## EXERCISE PROMPT
When you repeat the records, keep every word exact and drop each picture.

Stored data entries
BEGIN

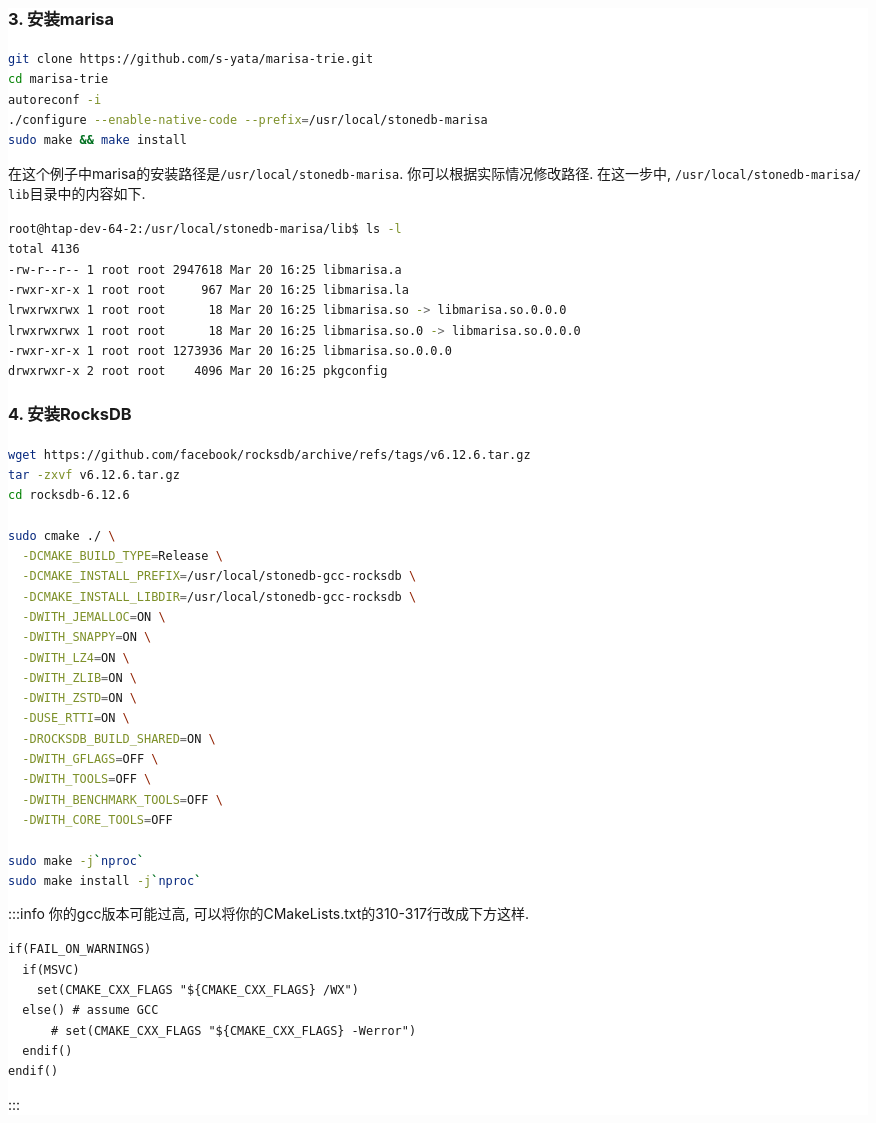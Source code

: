 ### 3. 安装marisa
```bash
git clone https://github.com/s-yata/marisa-trie.git
cd marisa-trie
autoreconf -i
./configure --enable-native-code --prefix=/usr/local/stonedb-marisa
sudo make && make install 
```

在这个例子中marisa的安装路径是`/usr/local/stonedb-marisa`. 你可以根据实际情况修改路径. 在这一步中, `/usr/local/stonedb-marisa/lib`目录中的内容如下.

```bash
root@htap-dev-64-2:/usr/local/stonedb-marisa/lib$ ls -l
total 4136
-rw-r--r-- 1 root root 2947618 Mar 20 16:25 libmarisa.a
-rwxr-xr-x 1 root root     967 Mar 20 16:25 libmarisa.la
lrwxrwxrwx 1 root root      18 Mar 20 16:25 libmarisa.so -> libmarisa.so.0.0.0
lrwxrwxrwx 1 root root      18 Mar 20 16:25 libmarisa.so.0 -> libmarisa.so.0.0.0
-rwxr-xr-x 1 root root 1273936 Mar 20 16:25 libmarisa.so.0.0.0
drwxrwxr-x 2 root root    4096 Mar 20 16:25 pkgconfig
```

### 4. 安装RocksDB

```bash
wget https://github.com/facebook/rocksdb/archive/refs/tags/v6.12.6.tar.gz 
tar -zxvf v6.12.6.tar.gz
cd rocksdb-6.12.6

sudo cmake ./ \
  -DCMAKE_BUILD_TYPE=Release \
  -DCMAKE_INSTALL_PREFIX=/usr/local/stonedb-gcc-rocksdb \
  -DCMAKE_INSTALL_LIBDIR=/usr/local/stonedb-gcc-rocksdb \
  -DWITH_JEMALLOC=ON \
  -DWITH_SNAPPY=ON \
  -DWITH_LZ4=ON \
  -DWITH_ZLIB=ON \
  -DWITH_ZSTD=ON \
  -DUSE_RTTI=ON \
  -DROCKSDB_BUILD_SHARED=ON \
  -DWITH_GFLAGS=OFF \
  -DWITH_TOOLS=OFF \
  -DWITH_BENCHMARK_TOOLS=OFF \
  -DWITH_CORE_TOOLS=OFF 

sudo make -j`nproc`
sudo make install -j`nproc`
```

:::info
你的gcc版本可能过高, 可以将你的CMakeLists.txt的310-317行改成下方这样.
```shell
if(FAIL_ON_WARNINGS)
  if(MSVC)
    set(CMAKE_CXX_FLAGS "${CMAKE_CXX_FLAGS} /WX")
  else() # assume GCC
	  # set(CMAKE_CXX_FLAGS "${CMAKE_CXX_FLAGS} -Werror")
  endif()
endif()
```
:::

END

## SOLUTION TO THIS EXERCISE
Source code

: ### 3. 安装marisa
```bash
git clone https://github.com/s-yata/marisa-trie.git
cd marisa-trie
autoreconf -i
./configure --enable-native-code --prefix=/usr/local/stonedb-marisa
sudo make && make install 
```

在这个例子中marisa的安装路径是`/usr/local/stonedb-marisa`. 你可以根据实际情况修改路径. 在这一步中, `/usr/local/stonedb-marisa/lib`目录中的内容如下.

```bash
root@htap-dev-64-2:/usr/local/stonedb-marisa/lib$ ls -l
total 4136
-rw-r--r-- 1 root root 2947618 Mar 20 16:25 libmarisa.a
-rwxr-xr-x 1 root root     967 Mar 20 16:25 libmarisa.la
lrwxrwxrwx 1 root root      18 Mar 20 16:25 libmarisa.so -> libmarisa.so.0.0.0
lrwxrwxrwx 1 root root      18 Mar 20 16:25 libmarisa.so.0 -> libmarisa.so.0.0.0
-rwxr-xr-x 1 root root 1273936 Mar 20 16:25 libmarisa.so.0.0.0
drwxrwxr-x 2 root root    4096 Mar 20 16:25 pkgconfig
```

### 4. 安装RocksDB

```bash
wget https://github.com/facebook/rocksdb/archive/refs/tags/v6.12.6.tar.gz 
tar -zxvf v6.12.6.tar.gz
cd rocksdb-6.12.6

sudo cmake ./ \
  -DCMAKE_BUILD_TYPE=Release \
  -DCMAKE_INSTALL_PREFIX=/usr/local/stonedb-gcc-rocksdb \
  -DCMAKE_INSTALL_LIBDIR=/usr/local/stonedb-gcc-rocksdb \
  -DWITH_JEMALLOC=ON \
  -DWITH_SNAPPY=ON \
  -DWITH_LZ4=ON \
  -DWITH_ZLIB=ON \
  -DWITH_ZSTD=ON \
  -DUSE_RTTI=ON \
  -DROCKSDB_BUILD_SHARED=ON \
  -DWITH_GFLAGS=OFF \
  -DWITH_TOOLS=OFF \
  -DWITH_BENCHMARK_TOOLS=OFF \
  -DWITH_CORE_TOOLS=OFF 

sudo make -j`nproc`
sudo make install -j`nproc`
```

:::info
你的gcc版本可能过高, 可以将你的CMakeLists.txt的310-317行改成下方这样.
```shell
if(FAIL_ON_WARNINGS)
  if(MSVC)
    set(CMAKE_CXX_FLAGS "${CMAKE_CXX_FLAGS} /WX")
  else() # assume GCC
	  # set(CMAKE_CXX_FLAGS "${CMAKE_CXX_FLAGS} -Werror")
  endif()
endif()
```
:::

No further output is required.